Accessibility und UX Writing: Warum Sprache für digitale Barrierefreiheit so wichtig ist

UX Writing ist ein wichtiger Faktor, wenn es um die barrierefreie Nutzung einer Seite geht. Dieser Artikel ist Teil unserer sum.cumo Serie über Accessibility und behandelt den Abschnitt “Sprache und Medien”. Er geht auf die sprachlich-textliche Dimension digitaler Produkte ein, denn es sind nicht “nur” eine gute User Experience und die Gestaltung der Benutzeroberfläche, die ein digitales Produkt zu einem guten Produkt machen.

Wenn es um die Texte für eine Website geht, bekommen wir häufig Anforderungen wie “anders”, “unique”, “frisch” oder “jung” zu hören. Was das genau heißt und ob dieser sprachliche Ansatz überhaupt zur Marke als Absender passt, wird oft nicht genau definiert. Ob dieser “frische” Text von den Nutzer*innen ohne Probleme verstanden werden kann, lässt man meistens komplett außen vor. Natürlich ist das kein Plädoyer für austauschbare Textbausteine, die auf einer Website für Holzmöbel genauso passend sind wie auf einer für Software. Gewisse Wörter, Begriffe und Formulierungen sind nun einmal gelernt, allgemein verständlich und der Bezug zur Realität im Alltag ist schnell hergestellt.

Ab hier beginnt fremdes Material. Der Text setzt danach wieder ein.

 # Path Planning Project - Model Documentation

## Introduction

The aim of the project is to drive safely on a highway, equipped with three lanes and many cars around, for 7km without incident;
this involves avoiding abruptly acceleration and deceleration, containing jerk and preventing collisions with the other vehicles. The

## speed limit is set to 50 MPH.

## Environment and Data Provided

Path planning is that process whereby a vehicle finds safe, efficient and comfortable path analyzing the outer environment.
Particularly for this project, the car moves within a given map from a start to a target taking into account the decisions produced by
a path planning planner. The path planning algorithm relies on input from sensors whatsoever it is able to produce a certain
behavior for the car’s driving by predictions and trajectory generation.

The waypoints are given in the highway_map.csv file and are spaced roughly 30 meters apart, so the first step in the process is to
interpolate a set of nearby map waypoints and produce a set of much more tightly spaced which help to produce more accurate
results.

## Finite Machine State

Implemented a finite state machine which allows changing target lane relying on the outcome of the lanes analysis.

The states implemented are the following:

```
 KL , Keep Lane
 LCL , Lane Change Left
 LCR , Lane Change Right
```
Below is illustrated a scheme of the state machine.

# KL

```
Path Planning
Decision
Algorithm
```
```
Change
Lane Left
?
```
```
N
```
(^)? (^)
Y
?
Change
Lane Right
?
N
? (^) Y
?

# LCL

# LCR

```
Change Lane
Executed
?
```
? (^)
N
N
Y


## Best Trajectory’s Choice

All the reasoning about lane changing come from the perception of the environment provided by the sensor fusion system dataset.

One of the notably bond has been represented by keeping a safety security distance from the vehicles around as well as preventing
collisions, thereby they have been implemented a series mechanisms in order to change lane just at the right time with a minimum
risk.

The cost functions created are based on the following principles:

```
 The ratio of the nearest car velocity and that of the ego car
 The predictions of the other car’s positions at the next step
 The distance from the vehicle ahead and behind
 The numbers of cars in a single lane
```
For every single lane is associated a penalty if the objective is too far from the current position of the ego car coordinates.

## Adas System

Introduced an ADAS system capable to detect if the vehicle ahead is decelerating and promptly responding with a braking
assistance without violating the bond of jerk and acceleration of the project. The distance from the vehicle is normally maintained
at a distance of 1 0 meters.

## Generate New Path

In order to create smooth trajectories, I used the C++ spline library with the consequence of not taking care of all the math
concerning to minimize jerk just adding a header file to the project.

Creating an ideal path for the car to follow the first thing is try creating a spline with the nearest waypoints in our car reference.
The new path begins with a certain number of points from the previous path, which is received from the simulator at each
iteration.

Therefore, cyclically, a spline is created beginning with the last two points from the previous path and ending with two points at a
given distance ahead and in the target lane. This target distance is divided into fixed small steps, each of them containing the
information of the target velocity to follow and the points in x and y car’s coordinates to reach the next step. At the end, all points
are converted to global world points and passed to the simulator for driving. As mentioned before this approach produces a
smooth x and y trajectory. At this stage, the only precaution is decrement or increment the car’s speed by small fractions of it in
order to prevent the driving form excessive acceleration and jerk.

Auch hinsichtlich Satzbau, Grammatik und Struktur gibt es Konventionen, die eine bessere Verständlichkeit fördern. Nicht umsonst gibt es ganz offiziell die “leichte Sprache” (LS), in der laut § 11, Behindertengleichstellungsgesetz deutsche Behörden mehr und mehr ihre Angebote bereitstellen sollen.

Übrigens: Wenn du dich generell für UX Writing interessierst, kannst du hier erfahren, warum wir bei sum.cumo eine UX Writerin bezahlen.

Ziel: Eine einfache und verständliche Anwendung

Indem wir den Nutzer*innen eine besonders einfache und verständliche Anwendung
ermöglichen, heben wir uns meistens schon so stark vom Wettbewerb ab, dass wir auf “frische” Texte als Alleinstellungsmerkmal weitestgehend verzichten können.
Genau hier setzt auch das Zusammenspiel zwischen Accessibility bzw. der “Zugänglichkeit” einer Website und UX Writing an. Es geht darum, Komplexität und daraus entstehende Barrieren zu reduzieren. Das bezieht sich nicht nur auf die schiere Menge an Text, sondern auch auf Wortwahl, Satzlänge, Abstraktion und Textaufbau.
Denn Nutzer*innen sind natürlich nicht alle gleich. Man kann beim Texten für Websites nicht wie selbstverständlich davon ausgehen, dass die Leser*innen einen (sehr) hohen Bildungsstand haben, problemlos lesen können oder ohne jegliche Einschränkung verstehen, was wir vermitteln möchten. Hier ist Empathie und Vorstellungsvermögen darüber gefragt, wer am Ende die eigenen digitalen Produkte verwendet.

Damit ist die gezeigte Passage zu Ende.